Afrontamos la rentrée tras el final de las vacaciones con una primera lectura muy especial. Porque su autora es una de las «grandes entre las grandes», y una de las plumas preferidas de quien escribe. Ni más ni menos que Carson McCullers y Reloj sin manecillas, la que sería su última novela. Un drama sureño con todas las letras y la carga de profundidad «marca de la casa» de la autora de Columbus, Georgia, que nos llega cortesía de Seix Barral, felizmente empeñada en reivindicar a la incomparable escritora en el centenario de su nacimiento.

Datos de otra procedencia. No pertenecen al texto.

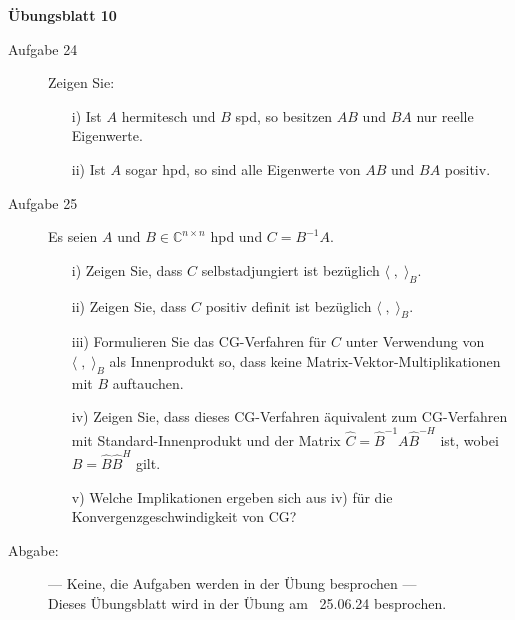 \documentclass[a4paper,11pt]{scrartcl}
\begin{document}
\aihead

\begin{center}
  {\large\textbf{Übungsblatt 10}}
\end{center}


\begin{description}
\item[Aufgabe 24]
Zeigen Sie:
\begin{itemize}
\item[i)] Ist $A$ hermitesch und $B$ spd, so besitzen $AB$ und $BA$ nur reelle Eigenwerte.
\item[ii)] Ist $A$ sogar hpd, so sind alle Eigenwerte von $AB$ und $BA$ positiv.
\end{itemize}
 \medskip
 
\item[Aufgabe 25]
Es seien $A$ und $B \in \mathbb{C}^{n\times n}$ hpd und $C = B^{-1}A$.
\begin{itemize}
\item [i)] Zeigen Sie, dass $C$ selbstadjungiert ist bezüglich $\langle \; , \; \rangle_B$. 
\item [ii)] Zeigen Sie, dass $C$ positiv definit ist bezüglich $\langle \; , \; \rangle_B$.
\item [iii)] Formulieren Sie das CG-Verfahren für $C$ unter Verwendung von $\langle \; , \; \rangle_B$ als Innenprodukt so, dass keine Matrix-Vektor-Multiplikationen mit $B$ auftauchen.
\item [iv)] Zeigen Sie, dass dieses CG-Verfahren äquivalent zum CG-Verfahren mit Standard-Innenprodukt und der Matrix $\hat{C} = \hat{B}^{-1} A \hat{B}^{-H}$ ist, wobei $B = \hat{B}\hat{B}^H$ gilt.
\item[v)] Welche Implikationen ergeben sich aus iv) für die Konvergenzgeschwindigkeit von CG?
\end{itemize}

\end{description}


\begin{description}
\item[Abgabe:] --- Keine, die Aufgaben werden in der Übung besprochen ---\\
Dieses Übungsblatt wird in der Übung am ~25.06.24 besprochen.



\end{description}
\end{document}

Publicado originalmente en 1961, Reloj sin manecillas nos sitúa en Milan, pueblecito de Georgia que en las sabias manos de Carson se convierte en un microcosmos, el espejo de un país en tránsito, donde conviven dos realidades —obviamente en tensión y conflicto— a comienzos de los años cincuenta. En primer lugar, la atávica, testaruda y beligerante de ese Sur derrotado en busca de recuperar su supuesta gloria arrebatada. En segundo, la de una juventud más sensible, abierta, desprejuiciada y dinámica, que cuestiona esas costumbres y plantea nuevos presentes y futuros cercanos. Cuatro son los personajes protagonistas que hilvanan la historia, pequeña en apariencia, pero poderosa en su alcance, resonancia y vigencia. Tristemente, ahí están los penosos acontecimientos de Charlottesville —sin olvidar la lamentable reacción del nazi que ocupa la Casa Blanca— que hablan por si solos. Las «dos Américas», noveladas y reales…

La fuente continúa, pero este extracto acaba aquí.